Optogenetics: a novel optical manipulation tool for medical investigation

Abstract

Optogenetics is a new and rapidly evolving gene and neuroengineering technology that allows optical control of specific populations of neurons without affecting other neurons in the brain at high temporal and spatial resolution. By heterologous expression of the light-sensitive membrane proteins, cell type-specific depolarization or hyperpolarization can be optically induced on a millisecond time scale. Optogenetics has the higher selectivity and specificity compared to traditional electrophysiological techniques and pharmaceutical methods. It has been a novel promising tool for medical research.
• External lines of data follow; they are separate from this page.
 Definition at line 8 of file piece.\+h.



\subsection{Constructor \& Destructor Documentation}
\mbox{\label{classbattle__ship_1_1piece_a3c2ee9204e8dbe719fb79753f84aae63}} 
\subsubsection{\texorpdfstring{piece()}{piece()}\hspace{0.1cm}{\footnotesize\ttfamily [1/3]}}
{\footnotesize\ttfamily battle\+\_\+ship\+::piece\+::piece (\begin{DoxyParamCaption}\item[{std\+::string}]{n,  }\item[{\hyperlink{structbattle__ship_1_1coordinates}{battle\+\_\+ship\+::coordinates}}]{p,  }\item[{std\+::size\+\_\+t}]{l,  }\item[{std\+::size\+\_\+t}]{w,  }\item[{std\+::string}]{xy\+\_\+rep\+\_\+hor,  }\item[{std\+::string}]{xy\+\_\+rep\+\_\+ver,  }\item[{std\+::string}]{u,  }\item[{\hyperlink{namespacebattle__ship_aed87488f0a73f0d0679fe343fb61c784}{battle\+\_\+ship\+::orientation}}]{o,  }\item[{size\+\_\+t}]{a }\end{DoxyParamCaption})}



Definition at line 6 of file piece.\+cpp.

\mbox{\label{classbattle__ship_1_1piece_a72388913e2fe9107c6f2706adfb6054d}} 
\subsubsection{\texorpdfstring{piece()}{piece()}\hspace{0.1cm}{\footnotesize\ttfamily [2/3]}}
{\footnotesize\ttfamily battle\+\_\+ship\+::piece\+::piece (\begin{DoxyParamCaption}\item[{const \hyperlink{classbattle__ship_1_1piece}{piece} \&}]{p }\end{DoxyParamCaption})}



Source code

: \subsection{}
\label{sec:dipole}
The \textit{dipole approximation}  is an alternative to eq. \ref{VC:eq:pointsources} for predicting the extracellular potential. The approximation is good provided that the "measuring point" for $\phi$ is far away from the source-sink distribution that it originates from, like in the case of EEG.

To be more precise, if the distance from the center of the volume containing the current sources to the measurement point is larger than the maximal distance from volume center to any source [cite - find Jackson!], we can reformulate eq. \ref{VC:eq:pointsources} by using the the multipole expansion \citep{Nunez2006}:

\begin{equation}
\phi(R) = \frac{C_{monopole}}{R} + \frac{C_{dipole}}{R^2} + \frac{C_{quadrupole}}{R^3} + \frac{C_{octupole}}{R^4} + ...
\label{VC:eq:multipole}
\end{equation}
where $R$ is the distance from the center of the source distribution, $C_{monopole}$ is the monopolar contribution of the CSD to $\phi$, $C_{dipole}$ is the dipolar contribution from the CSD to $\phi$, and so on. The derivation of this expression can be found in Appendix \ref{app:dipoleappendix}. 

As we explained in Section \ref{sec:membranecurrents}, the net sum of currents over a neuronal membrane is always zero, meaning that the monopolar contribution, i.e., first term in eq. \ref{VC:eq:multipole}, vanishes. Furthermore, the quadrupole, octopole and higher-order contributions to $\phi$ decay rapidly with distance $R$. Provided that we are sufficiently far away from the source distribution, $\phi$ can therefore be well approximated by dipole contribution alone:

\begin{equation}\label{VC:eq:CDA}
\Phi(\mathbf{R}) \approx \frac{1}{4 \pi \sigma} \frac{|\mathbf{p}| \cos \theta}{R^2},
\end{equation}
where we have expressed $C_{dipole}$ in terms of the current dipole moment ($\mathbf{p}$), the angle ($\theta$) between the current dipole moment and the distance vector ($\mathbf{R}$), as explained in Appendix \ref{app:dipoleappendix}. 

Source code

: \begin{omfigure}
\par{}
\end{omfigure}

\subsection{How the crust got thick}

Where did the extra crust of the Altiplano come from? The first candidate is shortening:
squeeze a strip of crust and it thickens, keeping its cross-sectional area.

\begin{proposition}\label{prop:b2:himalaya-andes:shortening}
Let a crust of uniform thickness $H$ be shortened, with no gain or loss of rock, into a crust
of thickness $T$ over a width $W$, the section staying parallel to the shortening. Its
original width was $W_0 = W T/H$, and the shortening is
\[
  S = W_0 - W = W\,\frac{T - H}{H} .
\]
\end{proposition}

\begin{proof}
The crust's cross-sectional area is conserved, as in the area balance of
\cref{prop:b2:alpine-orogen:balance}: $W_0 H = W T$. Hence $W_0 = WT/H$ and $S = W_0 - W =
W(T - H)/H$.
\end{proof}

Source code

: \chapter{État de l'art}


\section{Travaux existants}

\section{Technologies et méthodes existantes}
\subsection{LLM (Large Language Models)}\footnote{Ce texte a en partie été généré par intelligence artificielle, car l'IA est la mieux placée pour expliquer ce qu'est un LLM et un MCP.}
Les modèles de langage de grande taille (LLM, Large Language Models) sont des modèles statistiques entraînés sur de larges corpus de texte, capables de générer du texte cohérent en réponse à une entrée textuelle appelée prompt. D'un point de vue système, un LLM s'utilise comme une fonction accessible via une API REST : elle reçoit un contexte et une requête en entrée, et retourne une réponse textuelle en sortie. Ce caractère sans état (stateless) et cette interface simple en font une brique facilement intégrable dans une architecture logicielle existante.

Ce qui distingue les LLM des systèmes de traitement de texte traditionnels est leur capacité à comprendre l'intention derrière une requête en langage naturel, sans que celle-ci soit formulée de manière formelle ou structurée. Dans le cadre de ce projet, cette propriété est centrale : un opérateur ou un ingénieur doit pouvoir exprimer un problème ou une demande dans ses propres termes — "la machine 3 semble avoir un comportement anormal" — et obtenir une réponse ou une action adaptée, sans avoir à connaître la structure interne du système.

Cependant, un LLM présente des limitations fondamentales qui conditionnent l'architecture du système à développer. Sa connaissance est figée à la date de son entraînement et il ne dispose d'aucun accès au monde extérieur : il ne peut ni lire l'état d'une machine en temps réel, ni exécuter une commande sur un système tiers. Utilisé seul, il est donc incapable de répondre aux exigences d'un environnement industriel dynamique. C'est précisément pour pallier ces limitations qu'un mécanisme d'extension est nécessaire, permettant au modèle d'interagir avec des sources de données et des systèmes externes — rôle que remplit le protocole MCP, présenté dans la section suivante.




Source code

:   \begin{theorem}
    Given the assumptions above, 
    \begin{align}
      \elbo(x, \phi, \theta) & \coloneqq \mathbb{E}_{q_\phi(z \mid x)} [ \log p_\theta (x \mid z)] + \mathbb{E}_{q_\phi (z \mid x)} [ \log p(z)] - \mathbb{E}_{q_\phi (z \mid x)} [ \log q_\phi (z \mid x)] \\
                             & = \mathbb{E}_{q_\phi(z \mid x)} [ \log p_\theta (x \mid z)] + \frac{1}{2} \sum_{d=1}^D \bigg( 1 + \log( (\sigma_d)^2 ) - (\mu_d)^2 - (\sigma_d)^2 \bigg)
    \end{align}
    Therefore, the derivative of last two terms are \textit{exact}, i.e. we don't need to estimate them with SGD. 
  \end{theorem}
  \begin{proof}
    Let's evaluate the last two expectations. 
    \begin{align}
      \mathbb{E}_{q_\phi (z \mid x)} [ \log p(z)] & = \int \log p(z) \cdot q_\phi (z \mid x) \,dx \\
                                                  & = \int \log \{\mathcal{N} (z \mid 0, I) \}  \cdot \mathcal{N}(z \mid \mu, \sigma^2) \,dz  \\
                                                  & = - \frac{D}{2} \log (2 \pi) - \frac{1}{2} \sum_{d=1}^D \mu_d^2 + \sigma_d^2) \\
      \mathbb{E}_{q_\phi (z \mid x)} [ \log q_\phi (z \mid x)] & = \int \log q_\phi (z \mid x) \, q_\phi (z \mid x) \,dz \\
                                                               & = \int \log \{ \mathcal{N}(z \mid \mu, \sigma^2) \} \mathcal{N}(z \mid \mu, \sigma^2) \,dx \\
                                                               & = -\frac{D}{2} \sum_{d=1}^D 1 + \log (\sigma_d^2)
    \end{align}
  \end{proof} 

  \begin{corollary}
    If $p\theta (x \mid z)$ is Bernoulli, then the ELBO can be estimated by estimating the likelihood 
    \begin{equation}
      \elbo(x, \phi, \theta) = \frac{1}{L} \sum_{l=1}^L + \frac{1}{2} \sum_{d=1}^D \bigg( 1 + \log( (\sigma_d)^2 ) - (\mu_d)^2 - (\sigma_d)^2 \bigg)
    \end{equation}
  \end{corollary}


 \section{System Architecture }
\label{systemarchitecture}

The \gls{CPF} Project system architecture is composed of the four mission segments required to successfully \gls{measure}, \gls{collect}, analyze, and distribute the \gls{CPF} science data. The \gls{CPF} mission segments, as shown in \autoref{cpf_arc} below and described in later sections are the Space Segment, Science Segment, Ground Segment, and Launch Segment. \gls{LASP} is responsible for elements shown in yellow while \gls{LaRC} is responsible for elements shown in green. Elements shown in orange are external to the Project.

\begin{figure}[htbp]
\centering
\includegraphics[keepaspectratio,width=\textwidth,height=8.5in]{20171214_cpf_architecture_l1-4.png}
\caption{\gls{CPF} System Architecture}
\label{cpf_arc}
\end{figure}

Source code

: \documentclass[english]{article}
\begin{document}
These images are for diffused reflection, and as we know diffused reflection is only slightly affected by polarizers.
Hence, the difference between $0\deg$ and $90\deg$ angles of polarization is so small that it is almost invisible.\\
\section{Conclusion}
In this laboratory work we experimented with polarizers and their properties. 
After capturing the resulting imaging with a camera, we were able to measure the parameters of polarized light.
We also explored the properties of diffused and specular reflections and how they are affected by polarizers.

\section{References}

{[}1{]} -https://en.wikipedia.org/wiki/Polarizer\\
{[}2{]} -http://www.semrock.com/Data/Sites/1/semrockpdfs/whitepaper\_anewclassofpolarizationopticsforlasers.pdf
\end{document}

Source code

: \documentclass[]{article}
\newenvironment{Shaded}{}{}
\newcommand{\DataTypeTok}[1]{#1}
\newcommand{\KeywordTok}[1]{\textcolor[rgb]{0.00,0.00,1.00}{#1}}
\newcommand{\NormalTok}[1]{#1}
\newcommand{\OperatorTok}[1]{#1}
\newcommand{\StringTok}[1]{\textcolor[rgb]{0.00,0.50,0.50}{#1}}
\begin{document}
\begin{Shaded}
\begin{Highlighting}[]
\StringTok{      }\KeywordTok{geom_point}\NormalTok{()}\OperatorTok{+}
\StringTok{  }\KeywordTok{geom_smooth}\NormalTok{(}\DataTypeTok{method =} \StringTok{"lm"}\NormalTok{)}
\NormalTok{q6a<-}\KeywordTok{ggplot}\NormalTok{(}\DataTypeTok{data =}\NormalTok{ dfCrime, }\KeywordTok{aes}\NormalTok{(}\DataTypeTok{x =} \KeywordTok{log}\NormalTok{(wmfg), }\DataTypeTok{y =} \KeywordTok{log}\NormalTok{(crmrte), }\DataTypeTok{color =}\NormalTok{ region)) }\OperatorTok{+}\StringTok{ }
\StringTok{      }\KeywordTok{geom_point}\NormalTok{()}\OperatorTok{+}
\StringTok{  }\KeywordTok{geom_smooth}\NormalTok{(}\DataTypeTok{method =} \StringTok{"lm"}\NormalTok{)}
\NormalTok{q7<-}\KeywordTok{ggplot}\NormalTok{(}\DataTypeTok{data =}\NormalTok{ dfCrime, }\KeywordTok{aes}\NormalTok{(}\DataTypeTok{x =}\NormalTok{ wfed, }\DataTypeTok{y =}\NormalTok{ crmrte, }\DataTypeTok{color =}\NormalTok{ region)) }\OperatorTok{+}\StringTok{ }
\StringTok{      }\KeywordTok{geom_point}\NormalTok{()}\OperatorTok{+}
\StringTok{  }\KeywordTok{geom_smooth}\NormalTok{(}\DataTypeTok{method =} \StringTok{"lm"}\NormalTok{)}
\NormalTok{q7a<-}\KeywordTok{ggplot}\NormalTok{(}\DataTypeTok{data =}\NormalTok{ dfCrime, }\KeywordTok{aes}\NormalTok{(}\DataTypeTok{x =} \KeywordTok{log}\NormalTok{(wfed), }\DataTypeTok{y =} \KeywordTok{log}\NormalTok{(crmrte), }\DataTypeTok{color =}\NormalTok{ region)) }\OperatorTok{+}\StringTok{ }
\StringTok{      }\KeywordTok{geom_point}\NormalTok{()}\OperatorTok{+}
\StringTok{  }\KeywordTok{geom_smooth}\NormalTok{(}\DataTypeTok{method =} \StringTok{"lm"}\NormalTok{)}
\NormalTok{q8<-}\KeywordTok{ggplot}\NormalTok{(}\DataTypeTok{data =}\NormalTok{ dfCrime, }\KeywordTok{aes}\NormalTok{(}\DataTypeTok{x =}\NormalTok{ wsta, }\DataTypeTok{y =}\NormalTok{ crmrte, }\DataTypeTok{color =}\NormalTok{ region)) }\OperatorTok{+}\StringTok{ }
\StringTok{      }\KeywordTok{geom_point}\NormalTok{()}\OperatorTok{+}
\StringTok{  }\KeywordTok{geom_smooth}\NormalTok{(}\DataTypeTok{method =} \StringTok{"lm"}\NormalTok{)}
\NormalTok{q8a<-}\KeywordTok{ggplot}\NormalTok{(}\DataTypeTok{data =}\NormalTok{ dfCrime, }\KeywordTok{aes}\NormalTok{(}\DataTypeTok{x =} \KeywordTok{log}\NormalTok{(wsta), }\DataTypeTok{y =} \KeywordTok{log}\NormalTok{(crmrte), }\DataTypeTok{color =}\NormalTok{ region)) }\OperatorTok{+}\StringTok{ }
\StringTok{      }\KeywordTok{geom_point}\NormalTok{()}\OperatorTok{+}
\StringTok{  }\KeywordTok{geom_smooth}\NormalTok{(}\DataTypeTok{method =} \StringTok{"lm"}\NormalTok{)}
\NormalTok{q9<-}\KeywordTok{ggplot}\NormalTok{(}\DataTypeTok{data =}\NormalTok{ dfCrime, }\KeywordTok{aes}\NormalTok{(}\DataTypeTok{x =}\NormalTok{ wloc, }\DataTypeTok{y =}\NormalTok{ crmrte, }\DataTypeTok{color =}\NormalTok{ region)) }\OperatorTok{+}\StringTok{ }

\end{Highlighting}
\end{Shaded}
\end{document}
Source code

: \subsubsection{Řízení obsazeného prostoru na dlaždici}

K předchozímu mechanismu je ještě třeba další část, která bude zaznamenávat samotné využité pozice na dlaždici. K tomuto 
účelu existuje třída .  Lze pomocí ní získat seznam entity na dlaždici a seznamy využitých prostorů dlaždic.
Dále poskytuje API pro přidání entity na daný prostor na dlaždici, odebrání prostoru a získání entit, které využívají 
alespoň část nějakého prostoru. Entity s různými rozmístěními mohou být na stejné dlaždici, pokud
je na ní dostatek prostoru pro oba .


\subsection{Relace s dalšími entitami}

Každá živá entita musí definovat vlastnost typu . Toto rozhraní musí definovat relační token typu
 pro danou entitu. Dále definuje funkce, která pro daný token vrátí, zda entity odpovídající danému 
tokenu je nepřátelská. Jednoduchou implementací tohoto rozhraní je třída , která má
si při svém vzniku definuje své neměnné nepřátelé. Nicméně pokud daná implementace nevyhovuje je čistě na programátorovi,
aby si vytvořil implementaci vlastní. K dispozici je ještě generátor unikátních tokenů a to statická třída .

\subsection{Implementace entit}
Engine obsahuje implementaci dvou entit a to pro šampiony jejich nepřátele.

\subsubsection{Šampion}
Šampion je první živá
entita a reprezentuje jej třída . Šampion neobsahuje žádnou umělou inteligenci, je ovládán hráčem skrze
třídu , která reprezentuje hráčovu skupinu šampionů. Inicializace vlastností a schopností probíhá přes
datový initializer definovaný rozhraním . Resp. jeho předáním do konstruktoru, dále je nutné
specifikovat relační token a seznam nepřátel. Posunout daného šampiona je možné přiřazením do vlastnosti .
Because of easy handling, high temporal and spatial precision, optogenetics has been applied to many aspects of nervous system research, such as tactual neural circuit, visual neural circuit, auditory neural circuit and olfactory neural circuit, as well as research of some neurological diseases. The review highlights the recent advances of optogenetics in medical study.

INTRODUCTION

The precise control of neuronal activity in space and time is a major goal in neuroscience and medical research. Electrical^[1]-^[3], magnetic ultrasound^[4],^[5] and pharmacological^[6] stimulation have been used to activate neural tissue. Although successful to some degree, these techniques either simultaneously affect surrounding cells and their processes in addition to the target population or have slow kinetics and poor reversibility. Recently, genes that produce light-sensitive proteins have been used to control the electrical and biochemical activity within defined cell populations in order to overcome these spatial and temporal limitations. This strategy is used to genetically modify neurons so that they produce light-sensitive molecules, an approach known as optogenetics^[7].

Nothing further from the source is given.